NVIDIA's RTX Spark laptop line is pushing high-performance AI inference onto edge devices. An RTX 5090 laptop is not a consumer toy; it's a workstation that fits in a bag and runs models that would have required a data center rack three years ago.

And models like Llama 3, Mistral, Qwen, and DeepSeek have closed the quality gap with the frontier labs at an alarming rate. Six months ago you'd accept a meaningful capability trade-off to run local. Today, for most enterprise use cases, you barely notice.

History Rhymes

The computing industry has lived this transition twice already.

The first time was the shift from mainframe to PC. IBM dominated the mainframe era completely. When the PC arrived, the smart bet looked like IBM; they had the enterprise relationships, the distribution, the brand. But the open architecture of the PC ecosystem meant that innovation could happen everywhere at once. IBM never recovered as a hardware company.

The second time was the shift from proprietary Unix servers to Linux. Sun Microsystems, SGI, and HP built extraordinary Unix boxes. They were faster and more reliable than anything else. But Linux, free, open, good enough, and improvable by anyone, ate the market. Sun is gone. HP sold its server business. Linux runs the internet.

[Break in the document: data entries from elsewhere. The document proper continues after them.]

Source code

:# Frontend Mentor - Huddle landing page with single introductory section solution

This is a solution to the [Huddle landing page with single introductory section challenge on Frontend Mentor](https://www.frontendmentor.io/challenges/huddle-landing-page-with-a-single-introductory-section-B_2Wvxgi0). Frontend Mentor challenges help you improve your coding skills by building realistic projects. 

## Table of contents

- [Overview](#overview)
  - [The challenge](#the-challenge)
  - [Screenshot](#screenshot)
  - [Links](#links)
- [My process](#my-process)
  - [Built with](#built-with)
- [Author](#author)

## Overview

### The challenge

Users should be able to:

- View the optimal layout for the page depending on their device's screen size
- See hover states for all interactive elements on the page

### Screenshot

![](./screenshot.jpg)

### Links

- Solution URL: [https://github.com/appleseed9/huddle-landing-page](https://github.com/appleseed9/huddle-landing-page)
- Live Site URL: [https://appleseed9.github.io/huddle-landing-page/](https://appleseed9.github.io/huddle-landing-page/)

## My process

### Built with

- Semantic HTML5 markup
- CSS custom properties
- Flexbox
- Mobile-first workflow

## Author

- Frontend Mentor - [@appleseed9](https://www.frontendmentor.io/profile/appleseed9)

The pattern is consistent: a period of legitimate dominance by a closed, polished, well-resourced incumbent, followed by an open alternative that's initially "not quite as good," then by the open alternative improving faster than the incumbent can, culminating in the incumbent's irrelevance.

What This Means If You're Building

If you're a founder or a CTO making infrastructure decisions today, the Fable 5 incident should be a forcing function. Not because you need to abandon hosted AI, but because you should be building with optionality.

Design your AI layer to be model-agnostic. Use abstraction layers that let you swap between hosted and local models. Know which of your use cases can tolerate a disruption in hosted API access and which ones can't. For those who can't, start running local models now while it's still a proactive choice rather than a crisis response.

The enterprises that get this right will have a durable competitive advantage. The ones that build deep dependencies on any single closed model provider are making a bet that the off switch never gets flipped on them.

The Bottom Line

Anthropic and OpenAI are impressive companies building genuinely powerful technology. This isn't a critique of the quality of their work. It's a critique of the relationship's architecture that they're asking the market to enter.

AOL was also impressive. AOL built real things that real people used and loved. AOL lost anyway, not because it was bad at what it did, but because the open alternative was better at being a platform for everyone else's innovation.

Open source AI is that platform now. The question isn't whether it will win. The question is how long you want to wait to start betting on it.